GIVEN INFORMATION:
=== Section Start ===
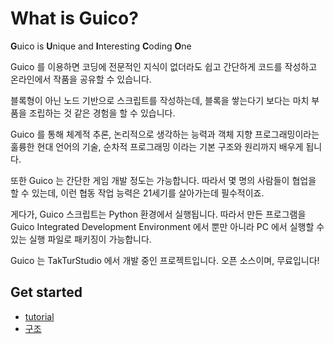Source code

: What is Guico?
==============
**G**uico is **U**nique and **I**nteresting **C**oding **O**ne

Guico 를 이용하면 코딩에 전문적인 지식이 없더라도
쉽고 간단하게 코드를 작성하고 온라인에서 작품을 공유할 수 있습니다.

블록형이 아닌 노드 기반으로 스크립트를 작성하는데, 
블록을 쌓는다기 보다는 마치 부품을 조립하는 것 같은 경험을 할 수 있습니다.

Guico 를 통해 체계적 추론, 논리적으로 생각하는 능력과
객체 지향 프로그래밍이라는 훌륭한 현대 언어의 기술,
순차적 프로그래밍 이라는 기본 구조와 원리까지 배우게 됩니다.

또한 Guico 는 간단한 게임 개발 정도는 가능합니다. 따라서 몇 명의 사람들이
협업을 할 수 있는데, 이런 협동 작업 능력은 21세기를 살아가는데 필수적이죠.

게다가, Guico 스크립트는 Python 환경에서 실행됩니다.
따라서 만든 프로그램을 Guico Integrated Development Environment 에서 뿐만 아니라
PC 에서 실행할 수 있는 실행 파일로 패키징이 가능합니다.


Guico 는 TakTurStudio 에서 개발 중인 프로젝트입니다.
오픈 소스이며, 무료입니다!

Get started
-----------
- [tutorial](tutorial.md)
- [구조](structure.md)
=== Section End ===
=== Section Start ===
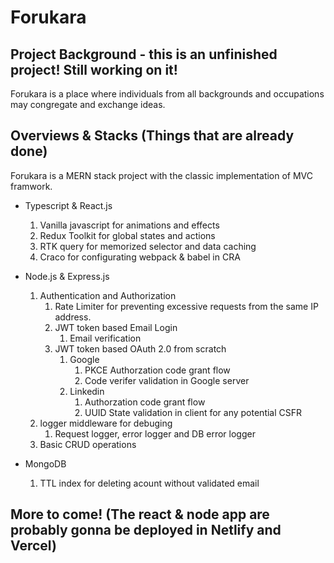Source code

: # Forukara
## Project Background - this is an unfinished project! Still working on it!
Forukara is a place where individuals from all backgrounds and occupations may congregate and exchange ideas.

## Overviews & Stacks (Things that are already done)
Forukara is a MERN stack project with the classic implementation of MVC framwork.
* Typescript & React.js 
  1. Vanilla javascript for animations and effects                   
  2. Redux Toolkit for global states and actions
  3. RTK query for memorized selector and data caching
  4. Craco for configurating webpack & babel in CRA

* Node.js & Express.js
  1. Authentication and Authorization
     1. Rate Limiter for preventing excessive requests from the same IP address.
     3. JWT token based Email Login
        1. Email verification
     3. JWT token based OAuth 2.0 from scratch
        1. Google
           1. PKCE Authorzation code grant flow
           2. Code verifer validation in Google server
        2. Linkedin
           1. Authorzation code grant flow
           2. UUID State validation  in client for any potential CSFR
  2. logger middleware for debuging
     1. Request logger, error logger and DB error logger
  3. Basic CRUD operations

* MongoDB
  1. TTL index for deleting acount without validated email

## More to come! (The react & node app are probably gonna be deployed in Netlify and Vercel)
=== Section End ===
Only the lines above from the one with "오픈 소스이며, 무료입니다!" through the one with "- [구조](structure.md)" should be duplicated, character for character.

오픈 소스이며, 무료입니다!

Get started
-----------
- [tutorial](tutorial.md)
- [구조](structure.md)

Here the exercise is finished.